> **Source data**:

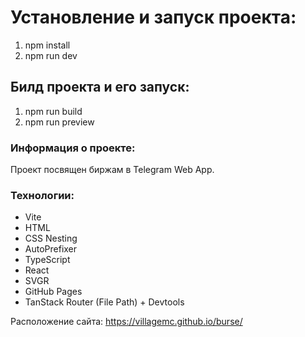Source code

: # Установление и запуск проекта:

1. npm install
2. npm run dev

## Билд проекта и его запуск:

1. npm run build
2. npm run preview

### Информация о проекте:

Проект посвящен биржам в Telegram Web App.

### Технологии:

- Vite
- HTML
- CSS Nesting
- AutoPrefixer
- TypeScript
- React
- SVGR
- GitHub Pages
- TanStack Router (File Path) + Devtools

Расположение сайта: https://villagemc.github.io/burse/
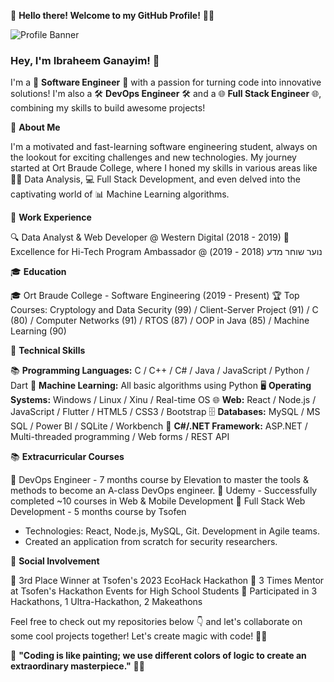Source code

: 👋 **Hello there! Welcome to my GitHub Profile!** 👩‍💻

![Profile Banner]([link_to_your_banner_image](https://media.istockphoto.com/id/1332535500/vector/devops-engineers-concept.jpg?s=612x612&w=0&k=20&c=6Dwb63z573hZ6qTBg71rMm5popamxDUpVSBjf1v-VhE=))

### Hey, I'm Ibraheem Ganayim! 🌟

I'm a 🚀 **Software Engineer** 🚀 with a passion for turning code into innovative solutions! I'm also a 🛠️ **DevOps Engineer** 🛠️ and a 🌐 **Full Stack Engineer** 🌐, combining my skills to build awesome projects!

📖 **About Me**

I'm a motivated and fast-learning software engineering student, always on the lookout for exciting challenges and new technologies. My journey started at Ort Braude College, where I honed my skills in various areas like 🕵️‍♂️ Data Analysis, 💻 Full Stack Development, and even delved into the captivating world of 📊 Machine Learning algorithms.

💼 **Work Experience**

🔍 Data Analyst & Web Developer @ Western Digital (2018 - 2019)
🚀 Excellence for Hi-Tech Program Ambassador @ נוער שוחר מדע (2018 - 2019)

🎓 **Education**

🎓 Ort Braude College - Software Engineering (2019 - Present)
🏆 Top Courses: Cryptology and Data Security (99) / Client-Server Project (91) / C (80) / Computer Networks (91) / RTOS (87) / OOP in Java (85) / Machine Learning (90)

💪 **Technical Skills**

📚 **Programming Languages:** C / C++ / C# / Java / JavaScript / Python / Dart
🤖 **Machine Learning:** All basic algorithms using Python
🖥️ **Operating Systems:** Windows / Linux / Xinu / Real-time OS
🌐 **Web:** React / Node.js / JavaScript / Flutter / HTML5 / CSS3 / Bootstrap
🗄️ **Databases:** MySQL / MS SQL / Power BI / SQLite / Workbench
🔧 **C#/.NET Framework:** ASP.NET / Multi-threaded programming / Web forms / REST API

📚 **Extracurricular Courses**

🚀 DevOps Engineer - 7 months course by Elevation to master the tools & methods to become an A-class DevOps engineer.
🔧 Udemy - Successfully completed ~10 courses in Web & Mobile Development
🚀 Full Stack Web Development - 5 months course by Tsofen
  - Technologies: React, Node.js, MySQL, Git. Development in Agile teams.
  - Created an application from scratch for security researchers.

🎉 **Social Involvement**

🥇 3rd Place Winner at Tsofen's 2023 EcoHack Hackathon
🤝 3 Times Mentor at Tsofen's Hackathon Events for High School Students
🚀 Participated in 3 Hackathons, 1 Ultra-Hackathon, 2 Makeathons


Feel free to check out my repositories below 👇 and let's collaborate on some cool projects together! Let's create magic with code! 🌈✨

🚀 **"Coding is like painting; we use different colors of logic to create an extraordinary masterpiece."** 🎨🎉
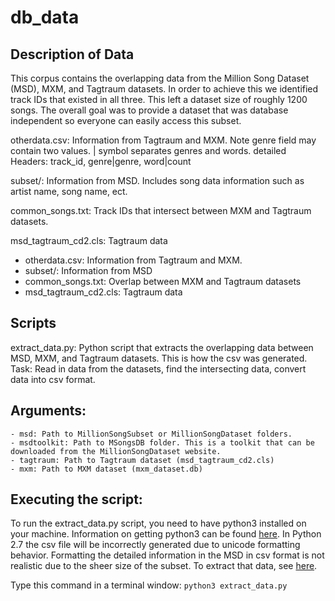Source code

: # db_data

## Description of Data

This corpus contains the overlapping data from the Million Song Dataset (MSD), MXM, and Tagtraum datasets. In order to achieve this we identified track IDs that existed in all three. This left a dataset size of roughly 1200 songs. The overall goal was to provide a dataset that was database independent so everyone can easily access this subset. 

otherdata.csv: Information from Tagtraum and MXM. Note genre field may contain two values. | symbol separates genres and words. detailed Headers: track_id, genre|genre, word|count

subset/: Information from MSD. Includes song data information such as artist name, song name, ect.  

common_songs.txt: Track IDs that intersect between MXM and Tagtraum datasets. 

msd_tagtraum_cd2.cls: Tagtraum data

- otherdata.csv: Information from Tagtraum and MXM.
- subset/: Information from MSD
- common_songs.txt: Overlap between MXM and Tagtraum datasets
- msd_tagtraum_cd2.cls: Tagtraum data


## Scripts

extract_data.py: Python script that extracts the overlapping data between MSD, MXM, and Tagtraum datasets. This is how the csv was generated. Task: Read in data from the datasets, find the intersecting data, convert data into csv format.

## Arguments:

	- msd: Path to MillionSongSubset or MillionSongDataset folders.
	- msdtoolkit: Path to MSongsDB folder. This is a toolkit that can be downloaded from the MillionSongDataset website.
	- tagtraum: Path to Tagtraum dataset (msd_tagtraum_cd2.cls)
	- mxm: Path to MXM dataset (mxm_dataset.db)

## Executing the script:
To run the extract_data.py script, you need to have python3 installed on your machine. Information on getting python3 can be found [here](https://www.python.org/downloads/). In Python 2.7 the csv file will be incorrectly generated due to unicode formatting behavior. Formatting the detailed information in the MSD in csv format is not realistic due to the sheer size of the subset. To extract that data, see [here](http://labrosa.ee.columbia.edu/millionsong/pages/basic-getters-functions).
        
Type this command in a terminal window: `python3 extract_data.py`

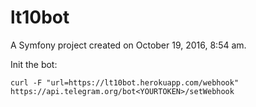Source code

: lt10bot
=======

A Symfony project created on October 19, 2016, 8:54 am.

Init the bot:

    curl -F "url=https://lt10bot.herokuapp.com/webhook" https://api.telegram.org/bot<YOURTOKEN>/setWebhook
    
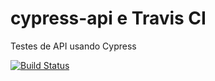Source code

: # cypress-api  e Travis CI
Testes de API usando Cypress

[![Build Status](https://travis-ci.org/deyvisrf/cypress-api.svg?branch=master)](https://travis-ci.org/deyvisrf/cypress-api)

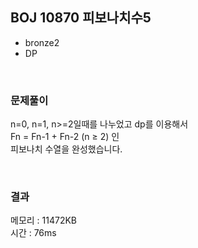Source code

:
## BOJ 10870 피보나치수5
- bronze2
- DP

<br>

### 문제풀이
n=0, n=1, n>=2일때를 나누었고
dp를 이용해서  
Fn = Fn-1 + Fn-2 (n ≥ 2) 인  
피보나치 수열을 완성했습니다.

<br>

### 결과
메모리 : 11472KB  
시간 : 76ms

> **Work to be completed**: What you return must be an exact retyping of the lines above starting at the line with "I'm a motivated" and ending at the line with "Web & Mobile Development", and nothing besides.

> **Task answer**:
I'm a motivated and fast-learning software engineering student, always on the lookout for exciting challenges and new technologies. My journey started at Ort Braude College, where I honed my skills in various areas like 🕵️‍♂️ Data Analysis, 💻 Full Stack Development, and even delved into the captivating world of 📊 Machine Learning algorithms.

💼 **Work Experience**

🔍 Data Analyst & Web Developer @ Western Digital (2018 - 2019)
🚀 Excellence for Hi-Tech Program Ambassador @ נוער שוחר מדע (2018 - 2019)

🎓 **Education**

🎓 Ort Braude College - Software Engineering (2019 - Present)
🏆 Top Courses: Cryptology and Data Security (99) / Client-Server Project (91) / C (80) / Computer Networks (91) / RTOS (87) / OOP in Java (85) / Machine Learning (90)

💪 **Technical Skills**

📚 **Programming Languages:** C / C++ / C# / Java / JavaScript / Python / Dart
🤖 **Machine Learning:** All basic algorithms using Python
🖥️ **Operating Systems:** Windows / Linux / Xinu / Real-time OS
🌐 **Web:** React / Node.js / JavaScript / Flutter / HTML5 / CSS3 / Bootstrap
🗄️ **Databases:** MySQL / MS SQL / Power BI / SQLite / Workbench
🔧 **C#/.NET Framework:** ASP.NET / Multi-threaded programming / Web forms / REST API

📚 **Extracurricular Courses**

🚀 DevOps Engineer - 7 months course by Elevation to master the tools & methods to become an A-class DevOps engineer.
🔧 Udemy - Successfully completed ~10 courses in Web & Mobile Development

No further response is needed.